● **Exercise**: A complete response lists each line of the data below that includes the word "href".

Items listed in a dataset
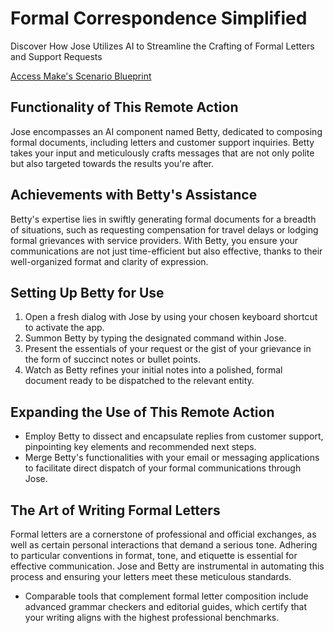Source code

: Formal Correspondence Simplified
=====================

Discover How Jose Utilizes AI to Streamline the Crafting of Formal Letters and Support Requests

[Access Make's Scenario Blueprint](#)

Functionality of This Remote Action
-----------------------------------

Jose encompasses an AI component named Betty, dedicated to composing formal documents, including letters and customer support inquiries. Betty takes your input and meticulously crafts messages that are not only polite but also targeted towards the results you're after.

Achievements with Betty's Assistance
------------------------------------

Betty's expertise lies in swiftly generating formal documents for a breadth of situations, such as requesting compensation for travel delays or lodging formal grievances with service providers. With Betty, you ensure your communications are not just time-efficient but also effective, thanks to their well-organized format and clarity of expression.

Setting Up Betty for Use
------------------------

1.  Open a fresh dialog with Jose by using your chosen keyboard shortcut to activate the app.
2.  Summon Betty by typing the designated command within Jose.
3.  Present the essentials of your request or the gist of your grievance in the form of succinct notes or bullet points.
4.  Watch as Betty refines your initial notes into a polished, formal document ready to be dispatched to the relevant entity.

Expanding the Use of This Remote Action
---------------------------------------

*   Employ Betty to dissect and encapsulate replies from customer support, pinpointing key elements and recommended next steps.
*   Merge Betty's functionalities with your email or messaging applications to facilitate direct dispatch of your formal communications through Jose.

The Art of Writing Formal Letters
----------------------------------

Formal letters are a cornerstone of professional and official exchanges, as well as certain personal interactions that demand a serious tone. Adhering to particular conventions in format, tone, and etiquette is essential for effective communication. Jose and Betty are instrumental in automating this process and ensuring your letters meet these meticulous standards.

*   Comparable tools that complement formal letter composition include advanced grammar checkers and editorial guides, which certify that your writing aligns with the highest professional benchmarks.
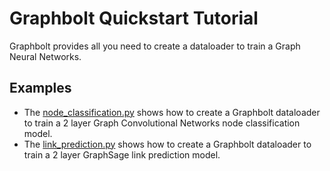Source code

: # Graphbolt Quickstart Tutorial

Graphbolt provides all you need to create a dataloader to train a Graph Neural Networks.

## Examples

 - The [node_classification.py](https://github.com/dmlc/dgl/blob/master/examples/graphbolt/quickstart/node_classification.py)
   shows how to create a Graphbolt dataloader to train a 2 layer Graph Convolutional Networks node
   classification model.
 - The [link_prediction.py](https://github.com/dmlc/dgl/blob/master/examples/graphbolt/quickstart/link_prediction.py)
   shows how to create a Graphbolt dataloader to train a 2 layer GraphSage link prediction model.

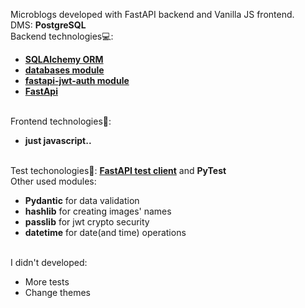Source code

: Microblogs developed with FastAPI backend and Vanilla JS frontend.<br>
DMS: <b>PostgreSQL</b><br>
Backend technologies💻:
<ul>
  <li><a href="https://docs.sqlalchemy.org/en/14/orm/" target="_blank"><b>SQLAlchemy ORM</b></a></li>
  <li><a href="https://pypi.org/project/databases/" target="_blank"><b>databases module</b></a></li>
  <li><a href="https://pypi.org/project/fastapi-jwt-auth/" target="_blank"><b>fastapi-jwt-auth module</b></a></li>
  <li><a href="https://fastapi.tiangolo.com/" target="_blank"><b>FastApi</b></a></li>
</ul><br>
Frontend technologies👀:
<ul>
  <li><b>just javascript..</b></li>
</ul><br>
Test techonologies📜: 
  <a href="https://fastapi.tiangolo.com/ru/tutorial/testing/" target="_blank"><b>FastAPI test client</b></a> and <b>PyTest</b><br>
Other used modules:
<ul>
  <li><b>Pydantic</b> for data validation</li>
  <li><b>hashlib</b> for creating images' names</li>
  <li><b>passlib</b> for jwt crypto security</li>
  <li><b>datetime</b> for date(and time) operations</li>
</ul><br>
I didn't developed:
<ul>
  <li>More tests</li>
  <li>Change themes</li>
</ul>
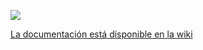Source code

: ![](https://github.com/myTeachingURJC/2018-19-LTAW/raw/master/Portada/Portada.png)

[La documentación está disponible en la wiki](https://github.com/myTeachingURJC/2018-19-LTAW/wiki)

● **Answer space**:
  <li><a href="https://docs.sqlalchemy.org/en/14/orm/" target="_blank"><b>SQLAlchemy ORM</b></a></li>
  <li><a href="https://pypi.org/project/databases/" target="_blank"><b>databases module</b></a></li>
  <li><a href="https://pypi.org/project/fastapi-jwt-auth/" target="_blank"><b>fastapi-jwt-auth module</b></a></li>
  <li><a href="https://fastapi.tiangolo.com/" target="_blank"><b>FastApi</b></a></li>
  <a href="https://fastapi.tiangolo.com/ru/tutorial/testing/" target="_blank"><b>FastAPI test client</b></a> and <b>PyTest</b><br>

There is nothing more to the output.